Large Language Models (LLMs) are increasingly used to support cancer patients and clinicians in decision-making. This systematic review investigates how LLMs are integrated into oncology and evaluated by researchers. We conducted a comprehensive search across PubMed, Web of Science, Scopus, and the ACM Digital Library through May 2024, identifying 56 studies covering 15 cancer types. The meta-analysis results suggested that LLMs were commonly used to summarize, translate, and communicate clinical information, but performance varied: the average overall accuracy was 76.2%, with average diagnostic accuracy lower at 67.4%, revealing gaps in the clinical readiness of this technology. Most evaluations relied heavily on quantitative datasets and automated methods without human graders, emphasizing "accuracy" and "appropriateness" while rarely addressing "safety", "harm", or "clarity". Current limitations for LLMs in cancer decision-making, such as limited domain knowledge and dependence on human oversight, demonstrate the need for open datasets and standardized evaluations to improve reliability.
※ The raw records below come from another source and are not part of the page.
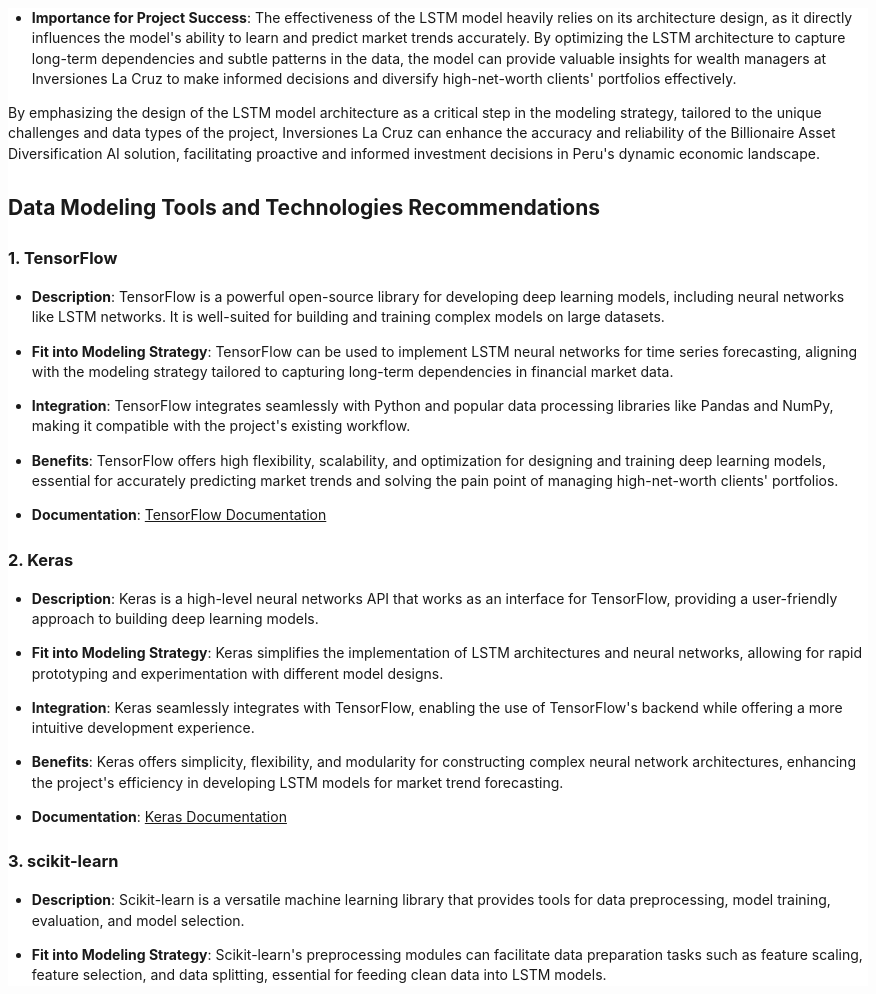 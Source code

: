 - **Importance for Project Success**: The effectiveness of the LSTM model heavily relies on its architecture design, as it directly influences the model's ability to learn and predict market trends accurately. By optimizing the LSTM architecture to capture long-term dependencies and subtle patterns in the data, the model can provide valuable insights for wealth managers at Inversiones La Cruz to make informed decisions and diversify high-net-worth clients' portfolios effectively.

By emphasizing the design of the LSTM model architecture as a critical step in the modeling strategy, tailored to the unique challenges and data types of the project, Inversiones La Cruz can enhance the accuracy and reliability of the Billionaire Asset Diversification AI solution, facilitating proactive and informed investment decisions in Peru's dynamic economic landscape.

## Data Modeling Tools and Technologies Recommendations

### 1. TensorFlow

- **Description**: TensorFlow is a powerful open-source library for developing deep learning models, including neural networks like LSTM networks. It is well-suited for building and training complex models on large datasets.
  
- **Fit into Modeling Strategy**: TensorFlow can be used to implement LSTM neural networks for time series forecasting, aligning with the modeling strategy tailored to capturing long-term dependencies in financial market data.
  
- **Integration**: TensorFlow integrates seamlessly with Python and popular data processing libraries like Pandas and NumPy, making it compatible with the project's existing workflow.
  
- **Benefits**: TensorFlow offers high flexibility, scalability, and optimization for designing and training deep learning models, essential for accurately predicting market trends and solving the pain point of managing high-net-worth clients' portfolios.

- **Documentation**: [TensorFlow Documentation](https://www.tensorflow.org/)

### 2. Keras

- **Description**: Keras is a high-level neural networks API that works as an interface for TensorFlow, providing a user-friendly approach to building deep learning models.
  
- **Fit into Modeling Strategy**: Keras simplifies the implementation of LSTM architectures and neural networks, allowing for rapid prototyping and experimentation with different model designs.
  
- **Integration**: Keras seamlessly integrates with TensorFlow, enabling the use of TensorFlow's backend while offering a more intuitive development experience.
  
- **Benefits**: Keras offers simplicity, flexibility, and modularity for constructing complex neural network architectures, enhancing the project's efficiency in developing LSTM models for market trend forecasting.

- **Documentation**: [Keras Documentation](https://keras.io/)

### 3. scikit-learn

- **Description**: Scikit-learn is a versatile machine learning library that provides tools for data preprocessing, model training, evaluation, and model selection.
  
- **Fit into Modeling Strategy**: Scikit-learn's preprocessing modules can facilitate data preparation tasks such as feature scaling, feature selection, and data splitting, essential for feeding clean data into LSTM models.
   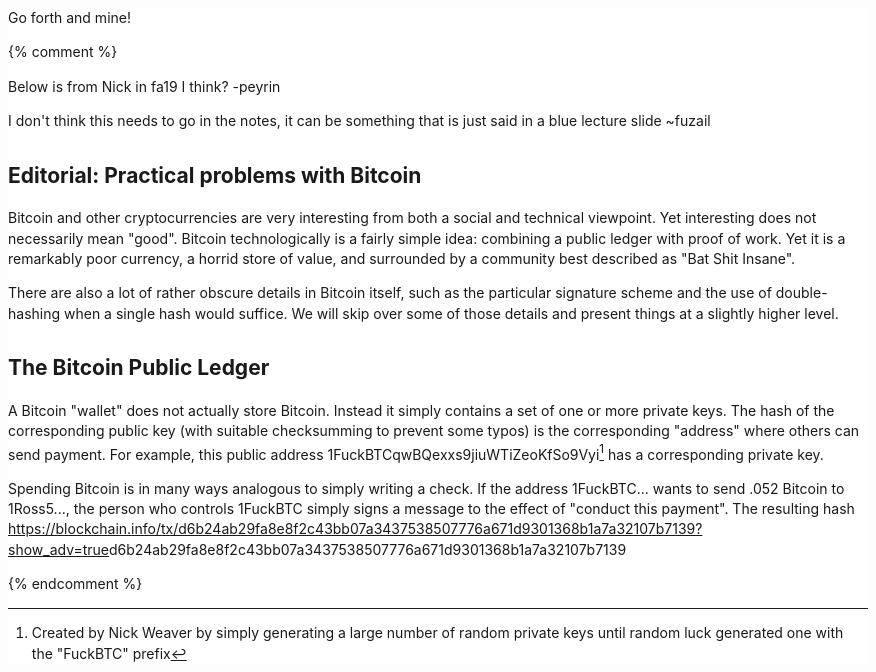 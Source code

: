 Go forth and mine!

{% comment %}

Below is from Nick in fa19 I think? -peyrin

I don't think this needs to go in the notes, it can be something that is just said in a blue lecture slide ~fuzail

## Editorial: Practical problems with Bitcoin

Bitcoin and other cryptocurrencies are very interesting from both a social and technical viewpoint. Yet interesting does not necessarily mean \"good\". Bitcoin technologically is a fairly simple idea: combining a public ledger with proof of work. Yet it is a remarkably poor currency, a horrid store of value, and surrounded by a community best described as "Bat Shit Insane".

There are also a lot of rather obscure details in Bitcoin itself, such as the particular signature scheme and the use of double-hashing when a single hash would suffice. We will skip over some of those details and present things at a slightly higher level.

## The Bitcoin Public Ledger

A Bitcoin "wallet" does not actually store Bitcoin. Instead it simply contains a set of one or more private keys. The hash of the corresponding public key (with suitable checksumming to prevent some typos) is the corresponding "address" where others can send payment. For example, this public address 1FuckBTCqwBQexxs9jiuWTiZeoKfSo9Vyi[^1] has a corresponding private key.

Spending Bitcoin is in many ways analogous to simply writing a check. If the address 1FuckBTC\... wants to send .052 Bitcoin to 1Ross5\..., the person who controls 1FuckBTC simply signs a message to the effect of "conduct this payment". The resulting hash <https://blockchain.info/tx/d6b24ab29fa8e8f2c43bb07a3437538507776a671d9301368b1a7a32107b7139?show_adv=true>d6b24ab29fa8e8f2c43bb07a3437538507776a671d9301368b1a7a32107b7139

[^1]: Created by Nick Weaver by simply generating a large number of random private keys until random luck generated one with the "FuckBTC" prefix

{% endcomment %}

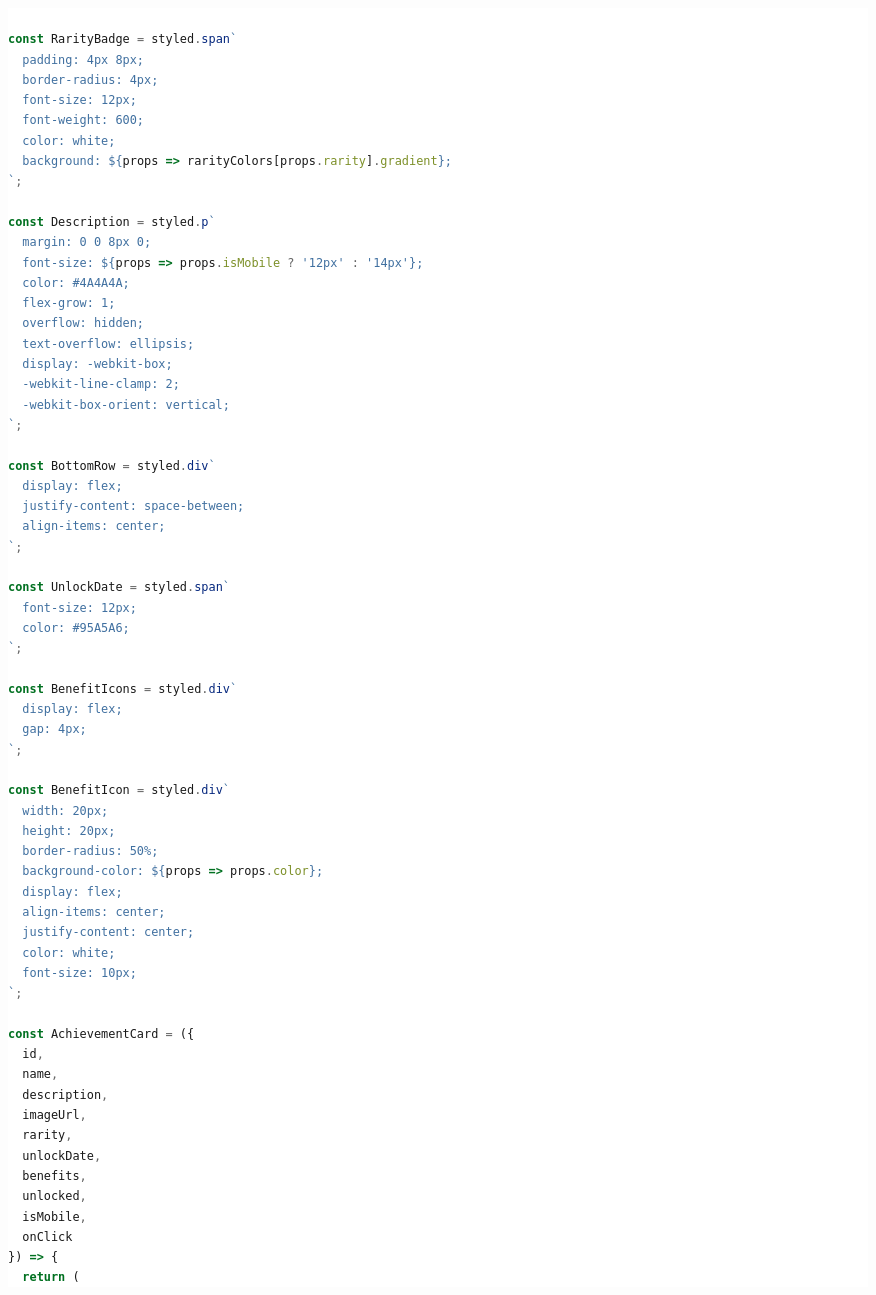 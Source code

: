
 ```jsx

const RarityBadge = styled.span`
  padding: 4px 8px;
  border-radius: 4px;
  font-size: 12px;
  font-weight: 600;
  color: white;
  background: ${props => rarityColors[props.rarity].gradient};
`;

const Description = styled.p`
  margin: 0 0 8px 0;
  font-size: ${props => props.isMobile ? '12px' : '14px'};
  color: #4A4A4A;
  flex-grow: 1;
  overflow: hidden;
  text-overflow: ellipsis;
  display: -webkit-box;
  -webkit-line-clamp: 2;
  -webkit-box-orient: vertical;
`;

const BottomRow = styled.div`
  display: flex;
  justify-content: space-between;
  align-items: center;
`;

const UnlockDate = styled.span`
  font-size: 12px;
  color: #95A5A6;
`;

const BenefitIcons = styled.div`
  display: flex;
  gap: 4px;
`;

const BenefitIcon = styled.div`
  width: 20px;
  height: 20px;
  border-radius: 50%;
  background-color: ${props => props.color};
  display: flex;
  align-items: center;
  justify-content: center;
  color: white;
  font-size: 10px;
`;

const AchievementCard = ({ 
  id, 
  name, 
  description, 
  imageUrl, 
  rarity, 
  unlockDate, 
  benefits, 
  unlocked, 
  isMobile,
  onClick 
}) => {
  return (
```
大语言模型(LLMs)越来越多地被用于支持癌症患者和临床医生进行决策。本系统综述调查了大语言模型如何被整合到肿瘤学中以及研究人员对其的评估情况。我们在截至2024年5月的时间范围内,对PubMed、科学网、Scopus和ACM数字图书馆进行了全面检索,共识别出56项涵盖15种癌症类型的研究。荟萃分析结果表明,大语言模型通常用于总结、翻译和交流临床信息,但性能各不相同:平均总体准确率为76.2%,平均诊断准确率较低,为67.4%,这揭示了该技术在临床应用准备方面存在差距。大多数评估严重依赖定量数据集和自动化方法,没有人工评分,强调“准确性”和“适当性”,而很少涉及“安全性”“危害”或“清晰度”。大语言模型在癌症决策中的当前局限性,如领域知识有限和对人工监督的依赖,表明需要开放数据集和标准化评估以提高可靠性。